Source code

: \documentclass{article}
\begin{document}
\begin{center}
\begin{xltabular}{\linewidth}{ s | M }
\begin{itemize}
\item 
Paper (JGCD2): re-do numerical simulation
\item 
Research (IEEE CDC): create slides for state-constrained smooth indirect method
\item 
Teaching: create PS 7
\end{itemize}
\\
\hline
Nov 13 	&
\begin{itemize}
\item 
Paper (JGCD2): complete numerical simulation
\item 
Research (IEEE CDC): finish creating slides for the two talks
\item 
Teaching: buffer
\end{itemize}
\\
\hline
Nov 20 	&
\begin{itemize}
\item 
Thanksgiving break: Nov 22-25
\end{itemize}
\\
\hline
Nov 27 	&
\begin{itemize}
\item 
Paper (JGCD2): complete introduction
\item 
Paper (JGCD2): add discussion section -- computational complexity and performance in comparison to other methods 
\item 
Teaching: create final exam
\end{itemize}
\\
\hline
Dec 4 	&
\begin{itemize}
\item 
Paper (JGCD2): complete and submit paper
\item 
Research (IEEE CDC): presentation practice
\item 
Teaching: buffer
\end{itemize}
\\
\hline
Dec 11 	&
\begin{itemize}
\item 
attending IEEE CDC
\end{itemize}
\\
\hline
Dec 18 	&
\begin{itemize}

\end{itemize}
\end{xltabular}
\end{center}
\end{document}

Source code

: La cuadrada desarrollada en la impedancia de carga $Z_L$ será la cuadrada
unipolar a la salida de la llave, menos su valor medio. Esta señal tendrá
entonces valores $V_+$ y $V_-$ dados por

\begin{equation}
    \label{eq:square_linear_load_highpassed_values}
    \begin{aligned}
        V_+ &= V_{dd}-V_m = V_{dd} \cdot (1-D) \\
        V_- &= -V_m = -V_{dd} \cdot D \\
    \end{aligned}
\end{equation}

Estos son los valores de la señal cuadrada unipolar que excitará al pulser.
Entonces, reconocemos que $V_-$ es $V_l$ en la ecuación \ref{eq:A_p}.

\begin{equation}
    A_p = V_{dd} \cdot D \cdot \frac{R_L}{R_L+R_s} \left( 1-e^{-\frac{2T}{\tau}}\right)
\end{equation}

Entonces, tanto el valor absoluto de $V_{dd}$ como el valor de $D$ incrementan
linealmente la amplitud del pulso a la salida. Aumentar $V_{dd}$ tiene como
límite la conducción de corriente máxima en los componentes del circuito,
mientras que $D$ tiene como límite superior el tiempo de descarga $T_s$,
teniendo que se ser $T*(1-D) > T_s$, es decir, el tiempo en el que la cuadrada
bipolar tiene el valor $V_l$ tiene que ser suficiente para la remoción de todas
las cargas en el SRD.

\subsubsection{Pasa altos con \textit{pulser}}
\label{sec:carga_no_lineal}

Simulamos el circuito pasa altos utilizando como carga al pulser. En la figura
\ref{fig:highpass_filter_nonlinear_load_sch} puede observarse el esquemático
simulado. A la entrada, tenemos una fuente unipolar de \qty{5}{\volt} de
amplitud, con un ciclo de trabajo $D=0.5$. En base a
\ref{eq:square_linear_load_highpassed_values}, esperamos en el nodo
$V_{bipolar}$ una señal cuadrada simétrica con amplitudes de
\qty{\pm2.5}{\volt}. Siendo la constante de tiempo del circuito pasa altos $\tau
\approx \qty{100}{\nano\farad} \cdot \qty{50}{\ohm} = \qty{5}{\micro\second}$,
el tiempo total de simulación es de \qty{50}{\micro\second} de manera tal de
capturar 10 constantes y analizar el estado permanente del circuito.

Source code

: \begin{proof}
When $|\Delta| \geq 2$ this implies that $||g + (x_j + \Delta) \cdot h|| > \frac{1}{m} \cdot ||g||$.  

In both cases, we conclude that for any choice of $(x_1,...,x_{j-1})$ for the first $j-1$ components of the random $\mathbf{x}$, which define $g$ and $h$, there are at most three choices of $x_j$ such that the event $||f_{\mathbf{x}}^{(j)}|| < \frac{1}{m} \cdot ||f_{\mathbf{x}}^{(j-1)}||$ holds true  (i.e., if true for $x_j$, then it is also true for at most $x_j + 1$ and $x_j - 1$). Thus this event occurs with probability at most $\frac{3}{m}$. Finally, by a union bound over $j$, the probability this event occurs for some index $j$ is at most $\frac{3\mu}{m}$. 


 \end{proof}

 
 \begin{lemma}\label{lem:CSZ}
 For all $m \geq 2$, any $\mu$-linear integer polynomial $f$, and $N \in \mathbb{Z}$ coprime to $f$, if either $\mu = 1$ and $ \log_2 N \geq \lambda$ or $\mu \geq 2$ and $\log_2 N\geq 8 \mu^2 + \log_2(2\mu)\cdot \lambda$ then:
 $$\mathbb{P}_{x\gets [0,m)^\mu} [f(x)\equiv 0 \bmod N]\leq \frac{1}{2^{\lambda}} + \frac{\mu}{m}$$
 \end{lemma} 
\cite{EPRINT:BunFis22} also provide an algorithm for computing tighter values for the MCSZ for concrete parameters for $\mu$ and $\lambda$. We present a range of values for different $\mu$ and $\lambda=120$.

### WHAT YOU HAVE TO DO
Each entry should be duplicated exactly as it was given.

### YOUR SOLUTION
Source code

: \documentclass{article}
\begin{document}
\begin{center}
\begin{xltabular}{\linewidth}{ s | M }
\begin{itemize}
\item 
Paper (JGCD2): re-do numerical simulation
\item 
Research (IEEE CDC): create slides for state-constrained smooth indirect method
\item 
Teaching: create PS 7
\end{itemize}
\\
\hline
Nov 13 	&
\begin{itemize}
\item 
Paper (JGCD2): complete numerical simulation
\item 
Research (IEEE CDC): finish creating slides for the two talks
\item 
Teaching: buffer
\end{itemize}
\\
\hline
Nov 20 	&
\begin{itemize}
\item 
Thanksgiving break: Nov 22-25
\end{itemize}
\\
\hline
Nov 27 	&
\begin{itemize}
\item 
Paper (JGCD2): complete introduction
\item 
Paper (JGCD2): add discussion section -- computational complexity and performance in comparison to other methods 
\item 
Teaching: create final exam
\end{itemize}
\\
\hline
Dec 4 	&
\begin{itemize}
\item 
Paper (JGCD2): complete and submit paper
\item 
Research (IEEE CDC): presentation practice
\item 
Teaching: buffer
\end{itemize}
\\
\hline
Dec 11 	&
\begin{itemize}
\item 
attending IEEE CDC
\end{itemize}
\\
\hline
Dec 18 	&
\begin{itemize}

\end{itemize}
\end{xltabular}
\end{center}
\end{document}

Source code

: La cuadrada desarrollada en la impedancia de carga $Z_L$ será la cuadrada
unipolar a la salida de la llave, menos su valor medio. Esta señal tendrá
entonces valores $V_+$ y $V_-$ dados por

\begin{equation}
    \label{eq:square_linear_load_highpassed_values}
    \begin{aligned}
        V_+ &= V_{dd}-V_m = V_{dd} \cdot (1-D) \\
        V_- &= -V_m = -V_{dd} \cdot D \\
    \end{aligned}
\end{equation}

Estos son los valores de la señal cuadrada unipolar que excitará al pulser.
Entonces, reconocemos que $V_-$ es $V_l$ en la ecuación \ref{eq:A_p}.

\begin{equation}
    A_p = V_{dd} \cdot D \cdot \frac{R_L}{R_L+R_s} \left( 1-e^{-\frac{2T}{\tau}}\right)
\end{equation}

Entonces, tanto el valor absoluto de $V_{dd}$ como el valor de $D$ incrementan
linealmente la amplitud del pulso a la salida. Aumentar $V_{dd}$ tiene como
límite la conducción de corriente máxima en los componentes del circuito,
mientras que $D$ tiene como límite superior el tiempo de descarga $T_s$,
teniendo que se ser $T*(1-D) > T_s$, es decir, el tiempo en el que la cuadrada
bipolar tiene el valor $V_l$ tiene que ser suficiente para la remoción de todas
las cargas en el SRD.

\subsubsection{Pasa altos con \textit{pulser}}
\label{sec:carga_no_lineal}

Simulamos el circuito pasa altos utilizando como carga al pulser. En la figura
\ref{fig:highpass_filter_nonlinear_load_sch} puede observarse el esquemático
simulado. A la entrada, tenemos una fuente unipolar de \qty{5}{\volt} de
amplitud, con un ciclo de trabajo $D=0.5$. En base a
\ref{eq:square_linear_load_highpassed_values}, esperamos en el nodo
$V_{bipolar}$ una señal cuadrada simétrica con amplitudes de
\qty{\pm2.5}{\volt}. Siendo la constante de tiempo del circuito pasa altos $\tau
\approx \qty{100}{\nano\farad} \cdot \qty{50}{\ohm} = \qty{5}{\micro\second}$,
el tiempo total de simulación es de \qty{50}{\micro\second} de manera tal de
capturar 10 constantes y analizar el estado permanente del circuito.

Source code

: \begin{proof}
When $|\Delta| \geq 2$ this implies that $||g + (x_j + \Delta) \cdot h|| > \frac{1}{m} \cdot ||g||$.  

In both cases, we conclude that for any choice of $(x_1,...,x_{j-1})$ for the first $j-1$ components of the random $\mathbf{x}$, which define $g$ and $h$, there are at most three choices of $x_j$ such that the event $||f_{\mathbf{x}}^{(j)}|| < \frac{1}{m} \cdot ||f_{\mathbf{x}}^{(j-1)}||$ holds true  (i.e., if true for $x_j$, then it is also true for at most $x_j + 1$ and $x_j - 1$). Thus this event occurs with probability at most $\frac{3}{m}$. Finally, by a union bound over $j$, the probability this event occurs for some index $j$ is at most $\frac{3\mu}{m}$. 


 \end{proof}

 
 \begin{lemma}\label{lem:CSZ}
 For all $m \geq 2$, any $\mu$-linear integer polynomial $f$, and $N \in \mathbb{Z}$ coprime to $f$, if either $\mu = 1$ and $ \log_2 N \geq \lambda$ or $\mu \geq 2$ and $\log_2 N\geq 8 \mu^2 + \log_2(2\mu)\cdot \lambda$ then:
 $$\mathbb{P}_{x\gets [0,m)^\mu} [f(x)\equiv 0 \bmod N]\leq \frac{1}{2^{\lambda}} + \frac{\mu}{m}$$
 \end{lemma} 
\cite{EPRINT:BunFis22} also provide an algorithm for computing tighter values for the MCSZ for concrete parameters for $\mu$ and $\lambda$. We present a range of values for different $\mu$ and $\lambda=120$.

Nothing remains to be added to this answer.